I’m reflecting on my time at this year’s NEXT Church National Gathering in Chicago. I feel odd calling it a “conference” (because NEXT Church is much more than that), but the National Gathering is, for me, one of the few conferences that makes me not want to miss a single second of any offering, any workshop, or any worship service. It’s a welcomed jolt of creativity, innovation, and inspiration during a time in the liturgical year when we church workers often feel like we’re hamsters spinning on our wheels; running frantically to nowhere.
This year’s National Gathering had no short supply of epic moments. With over 600 in attendance, it was the largest to-date — and I wonder whether we’ll soon outgrow being able to host it in a local church! We were all together hearing from Diana Butler Bass when word came of the ratification of amendment 14-F to our constitution, effectively allowing for the marriage of same-gender couples. The reaction to that was just, well, take a look:
But right out of the gate and at the very beginning of the conference, I was surprised and impressed by NEXT Church’s acknowledgment of our denomination’s lack of diversity and failure to have and/or sustain the difficult conversations about race. Tiffany Jana and Matthew Freeman presented a thought piece and answered some thoughtful questions on what we have done, have failed to do, and can do going forward in the work of reconciliation (or conciliation) and inclusion. Disappointingly, a workshop for the same day that planned to further these conversations didn’t receive much interest during conference registration, but a lunch-time conversation and a revival of the workshop ensured the work would continue. I was happy to see that, and though I’d signed up for a different workshop, I still participated in the lunch-time conversation. Bruce Reyes-Chow‘s Wednesday IGNITE presentation was insightful, inspiring, but woefully short (I totally wanted more!). And one could look out at the crowds and see this was probably the most diverse lot that has ever attended the National Gathering.
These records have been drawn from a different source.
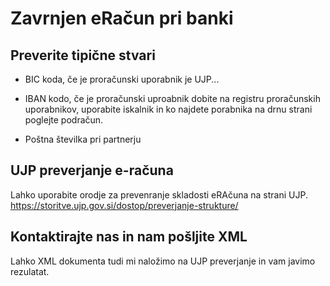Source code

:# Zavrnjen eRačun pri banki

## Preverite tipične stvari

* BIC koda, če je proračunski uporabnik je UJP...

* IBAN kodo, če je proračunski uproabnik dobite na registru proračunskih uporabnikov, uporabite iskalnik in ko najdete porabnika na drnu strani poglejte podračun.

* Poštna številka pri partnerju


## UJP preverjanje e-računa

Lahko uporabite orodje za prevenranje skladosti eRAčuna na strani UJP. https://storitve.ujp.gov.si/dostop/preverjanje-strukture/

## Kontaktirajte nas in nam pošljite XML

Lahko XML dokumenta tudi mi naložimo na UJP preverjanje in vam javimo rezulatat.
NEXT Church, you’ve encouraged me in the knowledge that these things aren’t flying under the radar. They aren’t just important to a few of us. They are of significance to the whole Body. And now I hope to encourage you to continue the work.
This year’s gathering was in Chicago, a city that is painfully segregated along racial and socio-economic lines. Next year’s gathering will be in Atlanta, which is a city with a strong African-American population and a strong income disparity — again, along racial lines. It is a city instrumental in the history of both the Civil War and the Civil Rights Movement. Please acknowledge this in crafting next year’s message. I grow so weary of hearing our denomination talk about decline as if we are victims. The truth is, when compared to the demographics of the whole country, the PC(USA) is both whiter and richer than the nation of its setting. We’re not struggling as much as we think we are. Where we struggle is in adapting our model for ministry and accepting that ordered ministry and church/mid-council spending and operations will have to make changes. If anything is threatened, it’s our privilege, but for those of us who never had it, that’s not exactly cause for panic.
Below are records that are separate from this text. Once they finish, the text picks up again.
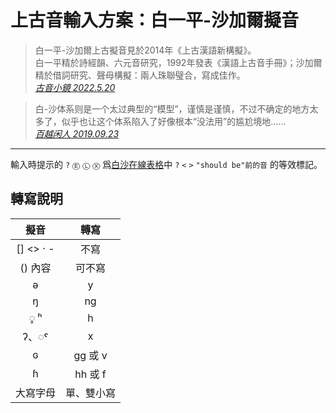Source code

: # 上古音輸入方案：白一平-沙加爾擬音

> 白一平-沙加爾上古擬音見於2014年《上古漢語新構擬》。<br>
> 白一平精於詩經韻、六元音研究，1992年發表《漢語上古音手冊》；沙加爾精於借詞研究、聲母構擬：兩人珠聯璧合，寫成佳作。<br>
> [*古音小鏡 2022.5.20*](http://www.kaom.net/ny_box.php?name=baisha)

> 白-沙体系则是一个太过典型的“模型”，谨慎是谨慎，不过不确定的地方太多了，似乎也让这个体系陷入了好像根本“没法用”的尴尬境地……<br>
> [*百越闲人 2019.09.23*](https://www.zhihu.com/question/334162615/answer/743574006)

---
輸入時提示的 `?` `Ⓔ` `Ⓛ` `Ⓧ` 爲[白沙在線表格](https://ocbaxtersagart.lsait.lsa.umich.edu/)中 `?` `<` `>` `"should be"前的音` 的等效標記。

## 轉寫說明

| 擬音 | 轉寫 |
| :---: | :---: |
| [] <> · - | 不寫 |
| () 內容 | 可不寫 |
| ə | y |
| ŋ | ng |
| ◌̥ ʰ | h |
| ʔ、◌ˤ | x |
| ɢ | gg 或 v |
| ɦ | hh 或 f |
| 大寫字母 | 單、雙小寫 |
NEXT Church always leaves me hopeful and encouraged by the way in which the Spirit is moving in our church. I celebrate that more and more we are making room for those who have historically been excluded from the Table. And as much as my heart swelled to hear 14-F had been ratified, I was also sadly aware that ratification of the Belhar Confession still has not happened.
A confession that calls to the carpet hegemony and racist systems that have pervaded the Church — yes, even the Presbyterian Church (USA) — is still sputtering along. At this point, we have had enough presbyteries vote that it could have been ratified already, but yet it sputters.
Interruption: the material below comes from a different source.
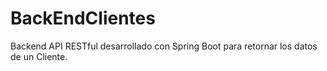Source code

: # BackEndClientes
Backend API RESTful desarrollado con Spring Boot para retornar los datos de un Cliente.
I would hope that NEXT Church would play an integral role in helping our denomination come to terms with its own past and present prejudice. You’ve started the work, NEXT Church. Now continue it. Be clumsy, but continue it. Make mistakes, but continue it. We cannot be the “next church” authentically without this piece.
As always, you’ve refueled my fire for ministry and given me hope for the future. Thank you, and keep up the important work.